In money managers we trust?
‘Annuities have not been the retirement income of choice in their own countries, but failure to promote them has been a weakness not a strength”
Unsurprisingly, the DCIF’s report concludes that the answer to the problem of the “money running out” is not a return to state controls but improved financial education.
“As a result of this failure to plan for long term requirements the next big shift has to be to persuade retirees to engage with their retirement savings and be prudent when turning savings into retirement income. Successful drawdown will require retirees to manage a dwindling resource in a complex and volatile environment”
This statement should set alarm bells ringing in the halls of academia. Research byLusardi and Mitchell into financial literacy in the US found that only 2/3s of those asked could tell they were losing money if interest rates were 1% and inflation was 2%. Similarly research by MAS in Britain suggested that 22% of us can’t read a bank statement.
Whatever the DCIF has in mind, it is going to be an ambitious program that gets ordinary people to manage money against their own life expectancy! But that may be to miss the point.
The UK economist Thomas Phillipon has devoted a lifetime to studying the impact of “intermediation” from the financial services industry; he has concluded that around the world, the rake from our money managers has remained consistent at around 2% pa over the past 120 years.
The cynical among us might conclude that higher levels of financial literacy might not be such a good thing for a fund management industry that has been getting away with it for so long!
A high water mark for the “pensions industry”?
I am not so sure that the UK Government is prepared to see further outsourcing of our retirement welfare program to the fund management industry.
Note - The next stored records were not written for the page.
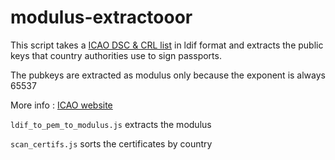 # modulus-extractooor

This script takes a [ICAO DSC & CRL list](https://download.pkd.icao.int/) in ldif format and extracts the public keys that country authorities use to sign passports.

The pubkeys are extracted as modulus only because the exponent is always 65537

More info : [ICAO website](https://www.icao.int/Security/FAL/PKD/Pages/icao-master-list.aspx)

```ldif_to_pem_to_modulus.js``` extracts the modulus

```scan_certifs.js``` sorts the certificates by country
The imposition of charging caps on drawdown (where total fees well in excess of 2% pa are commonplace) is likely to follow existing caps on pension savings funds.
If we look at other countries, we see increasing concern that the fiduciaries entrusted with the contracting out of our retirement funding are coming under greater scrutiny. Nowhere more so than Australia, where the Cooper report has been highly critical of the lack of cost controls in the Super(annuation) System. Those countries with mature DC (or CDC) systems are looking to impose better governance systems to protect leakage from outsourced retirement savings into the back-pockets of the financial services industry.
Unsurprisingly, the DCIF report is scathing about uk cost controls, claiming they stifle innovation.
A much greater threat to the long-shore drift of benefits provision from state to the private sector is the removal of Government incentives to use fund managers for private savings, especially private savings collected through payroll in the workplace.
One idea being mooted in Treasury circles is the creation of a means to tax pension pots from within – effectively sending a proportion of pension contributions back to the Treasury where tax-relief might have been over paid. I have likened this to making the Treasury an additional fund manager and the process as a partial “Renationalising of Pensions”.
Are we at a tipping point?
The Office of Budget Responsibility are claiming Britain cannot afford to retain the current system of incentivisation where tax-relief is granted on contributions at someone’s marginal rate of tax.
It points out that this system is not only unaffordable but overly generous (relative to our OECD neighbours).
If , as is widely expected in March’s budget, the Chancellor cuts back on tax-relief and replaces it with a system of savings credits. then we may look back at the past few years as the high-watermark, for the private sector’s involvement in pensions.
A radical review – long overdue
What then of the State and its role in helping us fund our retirement and the cost of keeping us alive?
The issues of mortality and morbity are bed-fellows, the cost of a longer life is not just the need to feed, but the cost of healthcare. Being brutal, the longer we live the higher the cost of old age.
While Government response to this problem may vary according to the political persuasion of local Governments, there appears to be a long-term trend in Government, whether in the Americas, Euro-zone, in the Far East and in Australasia, to address this problem through state sponsored welfare programs. Obama care is the most obvious example, but there are many others.
Britain is not alone in radically reviewing the relationship between the state and its obligations to its elderly. The world is a smaller place for technology and the exchange of experience through data, is allowing Government’s to make informed decisions on what can and cannot be achieved privately.
In 1998 I was quoted by Barbara Castle as saying that the private sector aspires to the efficiency of state pension provision. No statistical data has changed my view. I work in the private sector and benefit from the work that the Government outsources to us. However, I am sceptical that we can create a management system for our money or an advisory system that helps us spend it, that can rival the simplicity and effeciency of the State Pension.
Nearly 30 years since the introduction of personal pensions!
I am pretty sure that the next thirty years, like the past thirty years, will see a battle between public and private pensions. For the last thirty years we have seen the tide in favour of the private sector. But just as funds go up and down, so do tides go in and out!
I am not sure that we are any better or worse in providing for our retirement than other countries, but with the help of friends who work on this question for a living, I want to find out!
We may live on an island, and we may be parochial in our thinking, but we have the internet, which knows no national boundaries. So by the time I get round to writing that article, I may have a better view.